Exercise description =
An exact copy of all the records is the expected answer.

Entries provided =
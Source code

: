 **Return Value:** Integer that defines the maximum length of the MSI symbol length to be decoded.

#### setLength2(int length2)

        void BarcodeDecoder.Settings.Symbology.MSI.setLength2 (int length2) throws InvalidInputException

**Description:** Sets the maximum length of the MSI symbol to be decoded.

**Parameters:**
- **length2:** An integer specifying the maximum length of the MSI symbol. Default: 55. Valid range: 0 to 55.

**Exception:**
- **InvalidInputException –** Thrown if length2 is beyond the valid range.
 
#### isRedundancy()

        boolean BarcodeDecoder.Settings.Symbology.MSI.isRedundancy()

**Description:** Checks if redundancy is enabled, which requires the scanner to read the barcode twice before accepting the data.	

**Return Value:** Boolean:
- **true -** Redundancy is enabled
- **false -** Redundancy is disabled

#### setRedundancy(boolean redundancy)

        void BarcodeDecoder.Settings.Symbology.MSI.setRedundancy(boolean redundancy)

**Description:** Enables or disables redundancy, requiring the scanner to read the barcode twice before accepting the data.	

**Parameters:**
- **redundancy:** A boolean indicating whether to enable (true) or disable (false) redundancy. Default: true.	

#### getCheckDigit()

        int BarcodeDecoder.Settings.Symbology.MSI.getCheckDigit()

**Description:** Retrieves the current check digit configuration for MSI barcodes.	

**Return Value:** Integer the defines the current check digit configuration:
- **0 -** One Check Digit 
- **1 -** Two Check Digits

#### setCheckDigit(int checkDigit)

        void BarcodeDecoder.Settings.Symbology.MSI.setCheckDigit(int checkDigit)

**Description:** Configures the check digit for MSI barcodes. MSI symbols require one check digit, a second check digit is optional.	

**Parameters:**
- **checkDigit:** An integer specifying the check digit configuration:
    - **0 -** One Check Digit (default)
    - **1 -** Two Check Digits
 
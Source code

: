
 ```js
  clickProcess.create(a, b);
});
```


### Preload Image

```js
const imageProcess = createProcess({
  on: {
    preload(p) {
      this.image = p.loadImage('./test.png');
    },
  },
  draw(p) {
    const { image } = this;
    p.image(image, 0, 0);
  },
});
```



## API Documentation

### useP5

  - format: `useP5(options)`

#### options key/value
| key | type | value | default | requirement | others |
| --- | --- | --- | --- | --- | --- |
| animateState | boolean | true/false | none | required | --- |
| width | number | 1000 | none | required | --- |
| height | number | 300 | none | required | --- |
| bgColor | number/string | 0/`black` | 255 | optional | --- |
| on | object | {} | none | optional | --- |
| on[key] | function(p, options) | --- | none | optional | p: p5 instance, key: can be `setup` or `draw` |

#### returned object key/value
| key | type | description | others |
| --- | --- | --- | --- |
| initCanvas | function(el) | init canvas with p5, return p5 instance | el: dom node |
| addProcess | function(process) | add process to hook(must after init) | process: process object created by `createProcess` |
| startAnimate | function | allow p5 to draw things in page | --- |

Response area =
Source code

: **Return Value:** Integer that defines the maximum length of the MSI symbol length to be decoded.

#### setLength2(int length2)

        void BarcodeDecoder.Settings.Symbology.MSI.setLength2 (int length2) throws InvalidInputException

**Description:** Sets the maximum length of the MSI symbol to be decoded.

**Parameters:**
- **length2:** An integer specifying the maximum length of the MSI symbol. Default: 55. Valid range: 0 to 55.

**Exception:**
- **InvalidInputException –** Thrown if length2 is beyond the valid range.
 
#### isRedundancy()

        boolean BarcodeDecoder.Settings.Symbology.MSI.isRedundancy()

**Description:** Checks if redundancy is enabled, which requires the scanner to read the barcode twice before accepting the data.	

**Return Value:** Boolean:
- **true -** Redundancy is enabled
- **false -** Redundancy is disabled

#### setRedundancy(boolean redundancy)

        void BarcodeDecoder.Settings.Symbology.MSI.setRedundancy(boolean redundancy)

**Description:** Enables or disables redundancy, requiring the scanner to read the barcode twice before accepting the data.	

**Parameters:**
- **redundancy:** A boolean indicating whether to enable (true) or disable (false) redundancy. Default: true.	

#### getCheckDigit()

        int BarcodeDecoder.Settings.Symbology.MSI.getCheckDigit()

**Description:** Retrieves the current check digit configuration for MSI barcodes.	

**Return Value:** Integer the defines the current check digit configuration:
- **0 -** One Check Digit 
- **1 -** Two Check Digits

#### setCheckDigit(int checkDigit)

        void BarcodeDecoder.Settings.Symbology.MSI.setCheckDigit(int checkDigit)

**Description:** Configures the check digit for MSI barcodes. MSI symbols require one check digit, a second check digit is optional.	

**Parameters:**
- **checkDigit:** An integer specifying the check digit configuration:
    - **0 -** One Check Digit (default)
    - **1 -** Two Check Digits
 
Source code

:
 ```js
  clickProcess.create(a, b);
});
```


### Preload Image

```js
const imageProcess = createProcess({
  on: {
    preload(p) {
      this.image = p.loadImage('./test.png');
    },
  },
  draw(p) {
    const { image } = this;
    p.image(image, 0, 0);
  },
});
```



## API Documentation

### useP5

  - format: `useP5(options)`

#### options key/value
| key | type | value | default | requirement | others |
| --- | --- | --- | --- | --- | --- |
| animateState | boolean | true/false | none | required | --- |
| width | number | 1000 | none | required | --- |
| height | number | 300 | none | required | --- |
| bgColor | number/string | 0/`black` | 255 | optional | --- |
| on | object | {} | none | optional | --- |
| on[key] | function(p, options) | --- | none | optional | p: p5 instance, key: can be `setup` or `draw` |

#### returned object key/value
| key | type | description | others |
| --- | --- | --- | --- |
| initCanvas | function(el) | init canvas with p5, return p5 instance | el: dom node |
| addProcess | function(process) | add process to hook(must after init) | process: process object created by `createProcess` |
| startAnimate | function | allow p5 to draw things in page | --- |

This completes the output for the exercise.